Özel sektör jeotermal enerjinin bazı araştırmalarını yapıp geliştirirken, banka risk paylaşımı için mekanizmalar sağladığı için ek finansman sağlamak üzereler.

Bjerde, daha geleneksel yenilenebilir enerjide, güneşte veya rüzgarda olsun, özel sektörün bunu yine bazı garantilerle yapabileceğini söyledi.

Banka aşı için finansal destek sunuyor

Dünya Bankası mültecilerden eğitime, sağlık sektörüne kadar pek çok konuda Türkiye’yi desteklemektedir. Pandemi sırasında Türkiye’nin sağlık hizmetini gerekli ekipmanla desteklediler ve şimdi banka, destekleyici aşılar için aşılama programı için ülkeyi finansal olarak desteklemeyi teklif ediyor.

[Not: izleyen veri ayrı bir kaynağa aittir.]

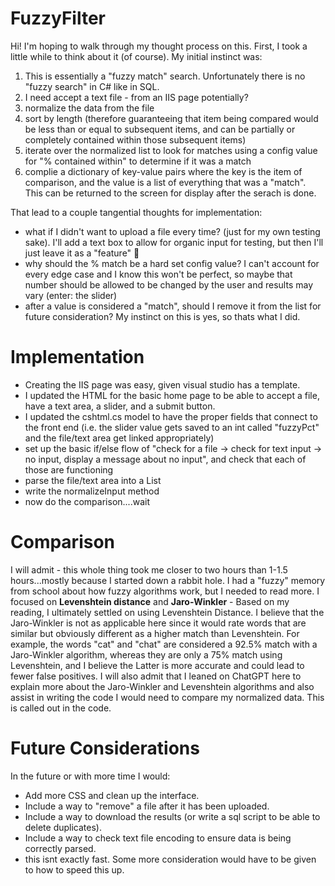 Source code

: # FuzzyFilter

Hi! I'm hoping to walk through my thought process on this.
First, I took a little while to think about it (of course). My initial instinct was:
1. This is essentially a "fuzzy match" search. Unfortunately there is no "fuzzy search" in C# like in SQL. 
2. I need accept a text file - from an IIS page potentially?
3. normalize the data from the file
4. sort by length (therefore guaranteeing that item being compared would be less than or equal to subsequent items, and can be partially or completely contained within those subsequent items)
5. iterate over the normalized list to look for matches using a config value for "% contained within" to determine if it was a match
6. complie a dictionary of key-value pairs where the key is the item of comparison, and the value is a list of everything that was a "match". This can be returned to the screen for display after the serach is done.

That lead to a couple tangential thoughts for implementation:
- what if I didn't want to upload a file every time? (just for my own testing sake). I'll add a text box to allow for organic input for testing, but then I'll just leave it as a "feature" 🙂
- why should the % match be a hard set config value? I can't account for every edge case and I know this won't be perfect, so maybe that number should be allowed to be changed by the user and results may vary (enter: the slider)
- after a value is considered a "match", should I remove it from the list for future consideration? My instinct on this is yes, so thats what I did.

# Implementation
- Creating the IIS page was easy, given visual studio has a template.
- I updated the HTML for the basic home page to be able to accept a file, have a text area, a slider, and a submit button.
- I updated the cshtml.cs model to have the proper fields that connect to the front end (i.e. the slider value gets saved to an int called "fuzzyPct" and the file/text area get linked appropriately)
- set up the basic if/else flow of "check for a file -> check for text input -> no input, display a message about no input", and check that each of those are functioning
- parse the file/text area into a List<string>
- write the normalizeInput method
- now do the comparison....wait

# Comparison
I will admit - this whole thing took me closer to two hours than 1-1.5 hours...mostly because I started down a rabbit hole. I had a "fuzzy" memory from school about how fuzzy algorithms work, but I needed to read more.
I focused on **Levenshtein distance** and **Jaro-Winkler** - Based on my reading, I ultimately settled on using Levenshtein Distance. I believe that the Jaro-Winkler is not as applicable here since it would rate words that are similar but obviously different as a higher match than Levenshtein. 
For example, the words "cat" and "chat" are considered a 92.5% match with a Jaro-Winkler algorithm, whereas they are only a 75% match using Levenshtein, and I believe the Latter is more accurate and could lead to fewer false positives. 
I will also admit that I leaned on ChatGPT here to explain more about the Jaro-Winkler and Levenshtein algorithms and also assist in writing the code I would need to compare my normalized data. This is called out in the code.

# Future Considerations
In the future or with more time I would:
- Add more CSS and clean up the interface.
- Include a way to "remove" a file after it has been uploaded.
- Include a way to download the results (or write a sql script to be able to delete duplicates).
- Include a way to check text file encoding to ensure data is being correctly parsed.
- this isnt exactly fast. Some more consideration would have to be given to how to speed this up.
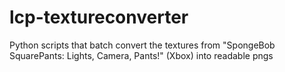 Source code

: # lcp-textureconverter
Python scripts that batch convert the textures from "SpongeBob SquarePants: Lights, Camera, Pants!" (Xbox) into readable pngs
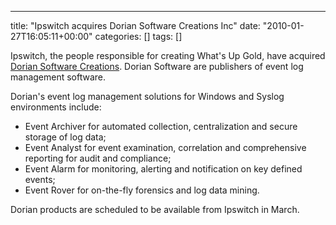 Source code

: ---
title: "Ipswitch acquires Dorian Software Creations Inc"
date: "2010-01-27T16:05:11+00:00"
categories: []
tags: []

Ipswitch, the people responsible for creating What's Up Gold, have acquired <a href="http://www.doriansoft.com/">Dorian Software Creations</a>. Dorian Software are publishers of event log management software.

Dorian's event log management solutions for Windows and Syslog environments include:
<ul>
	<li>Event Archiver for automated collection, centralization and secure storage of log data;</li>
	<li>Event Analyst for event examination, correlation and comprehensive reporting for audit and compliance;</li>
	<li>Event Alarm for monitoring, alerting and notification on key defined events;</li>
	<li>Event Rover for on-the-fly forensics and log data mining.</li>
</ul>
Dorian products are scheduled to be available from Ipswitch in March.
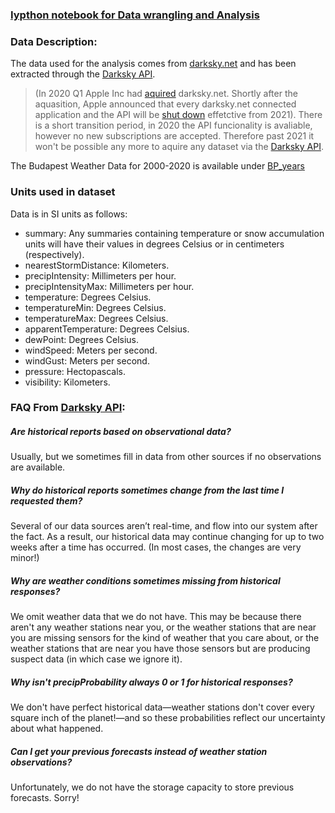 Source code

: 
### [Iypthon notebook for Data wrangling and Analysis](https://nbviewer.jupyter.org/github/xngst/Budapest_weather_2000-2020/blob/main/Ipython%20Notebook/Budapest%20Id%C5%91j%C3%A1r%C3%A1s%202000-2020%20elemz%C3%A9s.ipynb)

### Data Description:

The data used for the analysis comes from [darksky.net](https://darksky.net/) and has been extracted through the [Darksky API](https://darksky.net/dev).

> (In 2020 Q1 Apple Inc had [aquired](https://edition.cnn.com/2020/03/31/tech/apple-dark-sky/index.html) darksky.net. Shortly after the aquasition, Apple announced that every darksky.net connected application and the API will be [shut down](https://blog.darksky.net/) effetctive from 2021). There is a short transition period, in 2020 the API funcionality is avaliable, however no new subscriptions are accepted. Therefore past 2021 it won't be possible any more to aquire any dataset via the [Darksky API](https://darksky.net/dev).

The Budapest Weather Data for 2000-2020 is available under [BP_years](https://github.com/xngst/Budapest_idojaras_2000-2020/tree/main/BP_years)


### Units used in dataset
Data is in SI units as follows:

* summary: Any summaries containing temperature or snow accumulation units will have their values in degrees Celsius or in centimeters (respectively).
* nearestStormDistance: Kilometers.
* precipIntensity: Millimeters per hour.
* precipIntensityMax: Millimeters per hour.
* temperature: Degrees Celsius.
* temperatureMin: Degrees Celsius.
* temperatureMax: Degrees Celsius.
* apparentTemperature: Degrees Celsius.
* dewPoint: Degrees Celsius.
* windSpeed: Meters per second.
* windGust: Meters per second.
* pressure: Hectopascals.
* visibility: Kilometers.

### FAQ From [Darksky API](https://darksky.net/dev):

##### Are historical reports based on observational data?  
Usually, but we sometimes fill in data from other sources if no observations are available.  

##### Why do historical reports sometimes change from the last time I requested them?  
Several of our data sources aren’t real-time, and flow into our system after the fact. As a result, our historical data may continue changing for up to two weeks after a time has occurred. (In most cases, the changes are very minor!)  

##### Why are weather conditions sometimes missing from historical responses?  
We omit weather data that we do not have. This may be because there aren't any weather stations near you, or the weather stations that are near you are missing sensors for the kind of weather that you care about, or the weather stations that are near you have those sensors but are producing suspect data (in which case we ignore it).  

##### Why isn't precipProbability always 0 or 1 for historical responses?  
We don't have perfect historical data—weather stations don't cover every square inch of the planet!—and so these probabilities reflect our uncertainty about what happened.  

##### Can I get your previous forecasts instead of weather station observations?  
Unfortunately, we do not have the storage capacity to store previous forecasts. Sorry!  


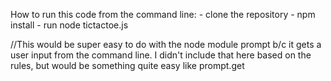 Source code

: How to run this code from the command line:
    - clone the repository
    - npm install
    - run node tictactoe.js


//This would be super easy to do with the node module prompt b/c it gets a user input from the command line.
I didn't include that here based on the rules, but would be something quite easy like prompt.get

“Aşı konusunda yardıma ihtiyaç olup olmadığını burada yetkililerle görüşmeye başladık. Bu talihsiz pandeminin bir süre daha aramızda olduğunu ve hazırlıklı olmanın iyi olacağını düşünüyoruz. Ayrıca finanse edebileceğimiz bir tür aşı projesine yardımcı olmak için desteğimizi sunduk” dedi.